Expected timeline: Topical moisturizers work immediately but need consistent use. Oral supplements take 4-12 weeks to show noticeable skin improvements.
Clinical Perspective
Xerosis: disruption of stratum corneum barrier function leading to increased transepidermal water loss (TEWL). Pathophysiology: reduced natural moisturizing factors (NMFs), decreased lipid content (ceramides, cholesterol, fatty acids), impaired keratinocyte differentiation. Risk factors: aging (sebum and sweat reduction), low humidity, excessive washing, atopic diathesis, diabetes, renal disease, hypothyroidism.

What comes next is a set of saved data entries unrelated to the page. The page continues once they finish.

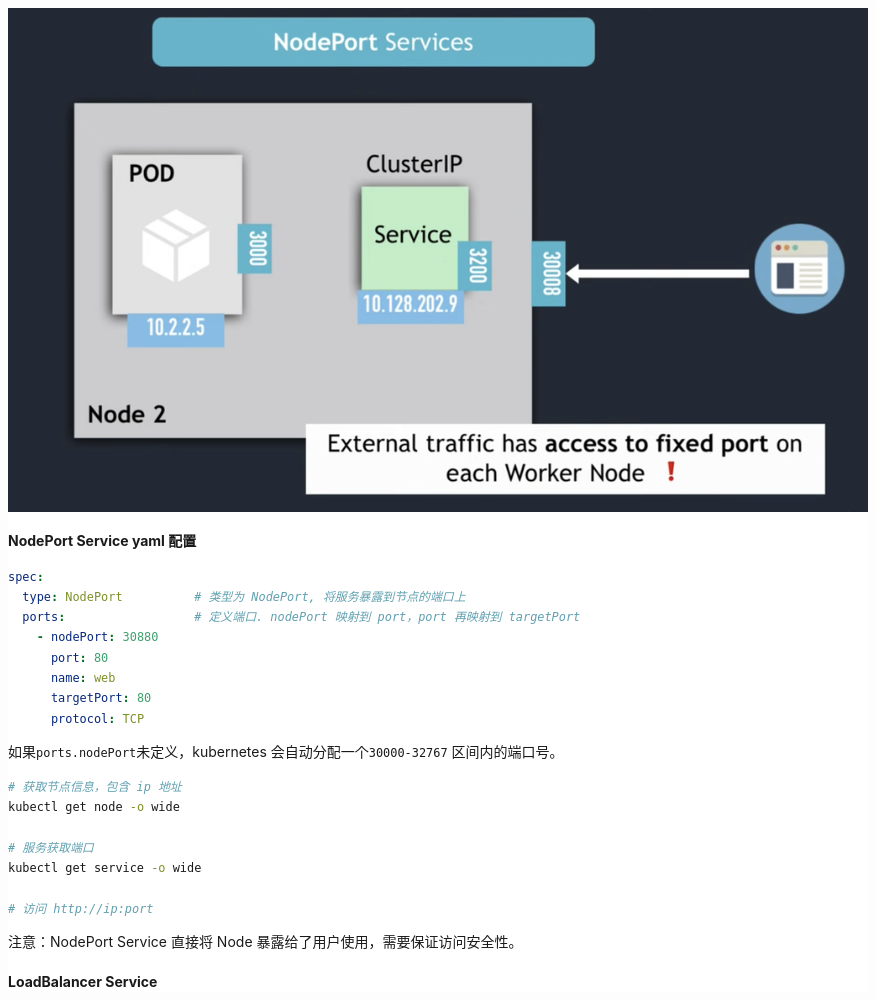 ![image](./images/nodePort-service.png)

**NodePort Service yaml 配置**
```yaml
spec:
  type: NodePort          # 类型为 NodePort, 将服务暴露到节点的端口上
  ports:                  # 定义端口. nodePort 映射到 port，port 再映射到 targetPort
    - nodePort: 30880
      port: 80
      name: web
      targetPort: 80
      protocol: TCP
```
如果`ports.nodePort`未定义，kubernetes 会自动分配一个`30000-32767` 区间内的端口号。

```bash
# 获取节点信息，包含 ip 地址
kubectl get node -o wide

# 服务获取端口
kubectl get service -o wide

# 访问 http://ip:port
```

注意：NodePort Service 直接将 Node 暴露给了用户使用，需要保证访问安全性。

#### LoadBalancer Service
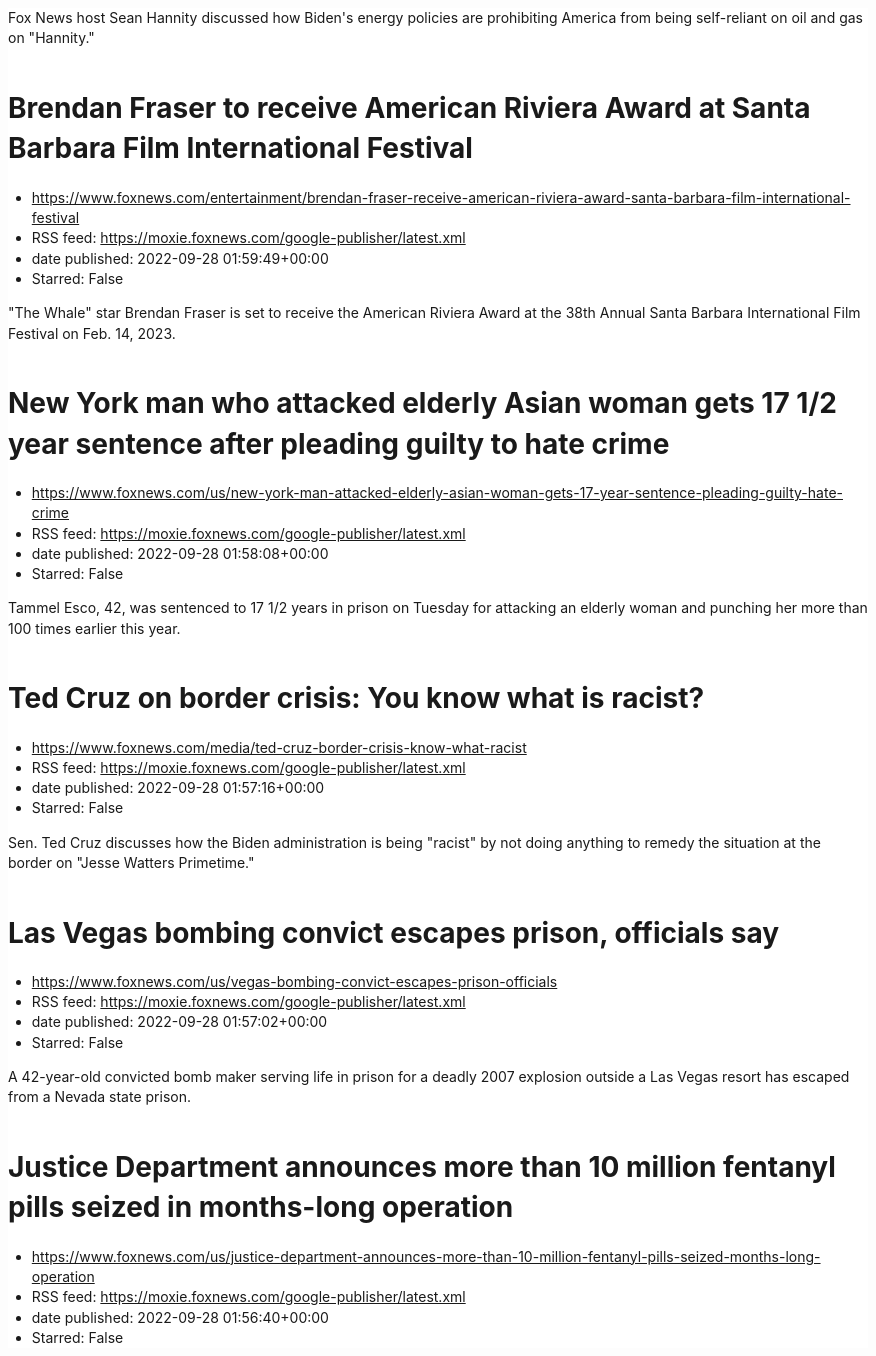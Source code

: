 Fox News host Sean Hannity discussed how Biden's energy policies are prohibiting America from being self-reliant on oil and gas on "Hannity."

# Brendan Fraser to receive American Riviera Award at Santa Barbara Film International Festival
 - https://www.foxnews.com/entertainment/brendan-fraser-receive-american-riviera-award-santa-barbara-film-international-festival
 - RSS feed: https://moxie.foxnews.com/google-publisher/latest.xml
 - date published: 2022-09-28 01:59:49+00:00
 - Starred: False

"The Whale" star Brendan Fraser is set to receive the American Riviera Award at the 38th Annual Santa Barbara International Film Festival on Feb. 14, 2023.

# New York man who attacked elderly Asian woman gets 17 1/2 year sentence after pleading guilty to hate crime
 - https://www.foxnews.com/us/new-york-man-attacked-elderly-asian-woman-gets-17-year-sentence-pleading-guilty-hate-crime
 - RSS feed: https://moxie.foxnews.com/google-publisher/latest.xml
 - date published: 2022-09-28 01:58:08+00:00
 - Starred: False

Tammel Esco, 42, was sentenced to 17 1/2 years in prison on Tuesday for attacking an elderly woman and punching her more than 100 times earlier this year.

# Ted Cruz on border crisis: You know what is racist?
 - https://www.foxnews.com/media/ted-cruz-border-crisis-know-what-racist
 - RSS feed: https://moxie.foxnews.com/google-publisher/latest.xml
 - date published: 2022-09-28 01:57:16+00:00
 - Starred: False

Sen. Ted Cruz discusses how the Biden administration is being "racist" by not doing anything to remedy the situation at the border on "Jesse Watters Primetime."

# Las Vegas bombing convict escapes prison, officials say
 - https://www.foxnews.com/us/vegas-bombing-convict-escapes-prison-officials
 - RSS feed: https://moxie.foxnews.com/google-publisher/latest.xml
 - date published: 2022-09-28 01:57:02+00:00
 - Starred: False

A 42-year-old convicted bomb maker serving life in prison for a deadly 2007 explosion outside a Las Vegas resort has escaped from a Nevada state prison.

# Justice Department announces more than 10 million fentanyl pills seized in months-long operation
 - https://www.foxnews.com/us/justice-department-announces-more-than-10-million-fentanyl-pills-seized-months-long-operation
 - RSS feed: https://moxie.foxnews.com/google-publisher/latest.xml
 - date published: 2022-09-28 01:56:40+00:00
 - Starred: False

Clinical approach: 1) Identify and address underlying causes; 2) Optimize topical regimen (foundation of treatment); 3) Consider oral supplements for refractory cases or when contributing deficiency suspected. Topical: emollients (occlusives - petrolatum, lanolin; humectants - glycerin, hyaluronic acid, urea; ceramides); apply to damp skin; prefer creams/ointments over lotions. Bathing: lukewarm, brief, gentle cleansers. Environmental: humidify to 30-50%.
* Omega-3 Fatty Acids (A-grade): Skin barrier lipids; anti-inflammatory. RCT: skin hydration (PMID: 21088453). Systematic review: barrier function (PMID: 26853923). 2-3g EPA+DHA daily.

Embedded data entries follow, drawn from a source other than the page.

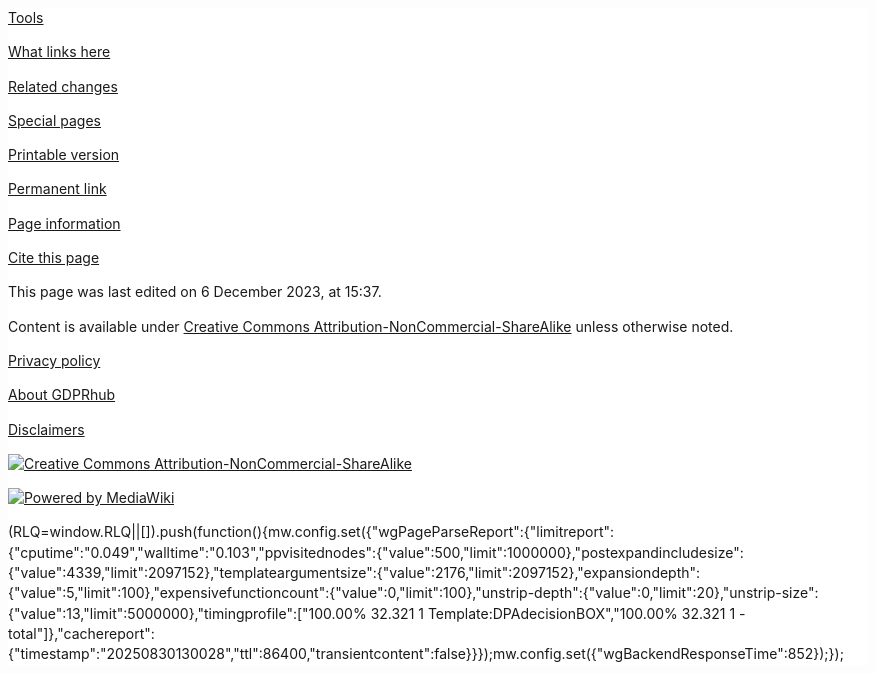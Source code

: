 [Tools](#)

[What links here](/index.php?title=Special:WhatLinksHere/HDPA_\(Greece\)_-_24/2020 "A list of all wiki pages that link here [j]")

[Related changes](/index.php?title=Special:RecentChangesLinked/HDPA_\(Greece\)_-_24/2020 "Recent changes in pages linked from this page [k]")

[Special pages](/index.php?title=Special:SpecialPages "A list of all special pages [q]")

[Printable version](javascript:print\(\); "Printable version of this page [p]")

[Permanent link](/index.php?title=HDPA_\(Greece\)_-_24/2020&oldid=36972 "Permanent link to this revision of this page")

[Page information](/index.php?title=HDPA_\(Greece\)_-_24/2020&action=info "More information about this page")

[Cite this page](/index.php?title=Special:CiteThisPage&page=HDPA_%28Greece%29_-_24%2F2020&id=36972&wpFormIdentifier=titleform "Information on how to cite this page")

This page was last edited on 6 December 2023, at 15:37.

Content is available under [Creative Commons Attribution-NonCommercial-ShareAlike](https://creativecommons.org/licenses/by-nc-sa/4.0/) unless otherwise noted.

[Privacy policy](/index.php?title=GDPRhub:Privacy_policy)

[About GDPRhub](/index.php?title=GDPRhub:About)

[Disclaimers](/index.php?title=GDPRhub:General_disclaimer)

[![Creative Commons Attribution-NonCommercial-ShareAlike](/resources/assets/licenses/cc-by-nc-sa.png)](https://creativecommons.org/licenses/by-nc-sa/4.0/)

[![Powered by MediaWiki](/resources/assets/poweredby_mediawiki_88x31.png)](https://www.mediawiki.org/)

(RLQ=window.RLQ||\[\]).push(function(){mw.config.set({"wgPageParseReport":{"limitreport":{"cputime":"0.049","walltime":"0.103","ppvisitednodes":{"value":500,"limit":1000000},"postexpandincludesize":{"value":4339,"limit":2097152},"templateargumentsize":{"value":2176,"limit":2097152},"expansiondepth":{"value":5,"limit":100},"expensivefunctioncount":{"value":0,"limit":100},"unstrip-depth":{"value":0,"limit":20},"unstrip-size":{"value":13,"limit":5000000},"timingprofile":\["100.00% 32.321 1 Template:DPAdecisionBOX","100.00% 32.321 1 -total"\]},"cachereport":{"timestamp":"20250830130028","ttl":86400,"transientcontent":false}}});mw.config.set({"wgBackendResponseTime":852});});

* Vitamin E (B-grade): Antioxidant; membrane protection. Systematic review: skin health (PMID: 26029995). 400 IU oral; topical also beneficial.
* Vitamin D (B-grade): Keratinocyte differentiation; barrier function. Review: (PMID: 24831048). 2000-4000 IU daily; check levels.
* Hyaluronic Acid (B-grade): Humectant; binds water. Meta-analysis: oral (PMID: 28672141). 120-240mg daily. Low molecular weight better absorbed.
* Collagen (B-grade): Skin matrix support. Systematic review: (PMID: 30681787). 2.5-10g peptides daily.
* Zinc (B-grade): Skin barrier; wound healing. Review: (PMID: 16029676). 15-30mg daily.
* GLA (B-grade): Skin lipids. Systematic review: (PMID: 15971065). 500-1000mg daily from EPO/borage.
* Biotin (C-grade): Deficiency causes dermatitis. Review: (PMID: 28300865). 2.5-5mg daily.
* Vitamin A (B-grade): Keratinocyte differentiation. Review: (PMID: 20620756). 5000-10000 IU daily; avoid excess (teratogenic, hepatotoxic).
Assessment targets: Clinical appearance, patient-reported symptoms (dryness, itching, tightness), skin hydration measurement (corneometer), TEWL measurement.
Protocol notes: Eczema/atopic dermatitis: xerosis is feature - emollients essential; may need topical steroids for flares. Diabetes: xerosis common; contributes to foot complications - aggressive moisturization. Elderly: age-related xerosis (asteatosis); consistent moisturization key. Ichthyosis: genetic xerosis - alpha-hydroxy acids, urea, retinoids. Pruritus: dry skin is #1 cause of itch in elderly; moisturization often sufficient; antihistamines less effective for dry skin itch. Urea: humectant and keratolytic; 5-10% for moisturization; 20-40% for scaling/keratosis. Lactic acid: humectant; 5-12%; may sting on cracked skin. Ceramides: restore barrier lipids; particularly useful. Aquaphor/Vaseline: excellent occlusives; apply over humectants. Prescription: ammonium lactate 12% (Lac-Hydrin) for severe xerosis. Avoid: long hot showers, harsh soaps, alcohol-based products, fragrances. Timing: moisturize within 3 minutes of bathing ("3-minute rule"). Systemic causes: check TSH, glucose, creatinine if xerosis severe or new. Malignancy: acquired ichthyosis can be paraneoplastic (lymphoma) - investigate if new and severe.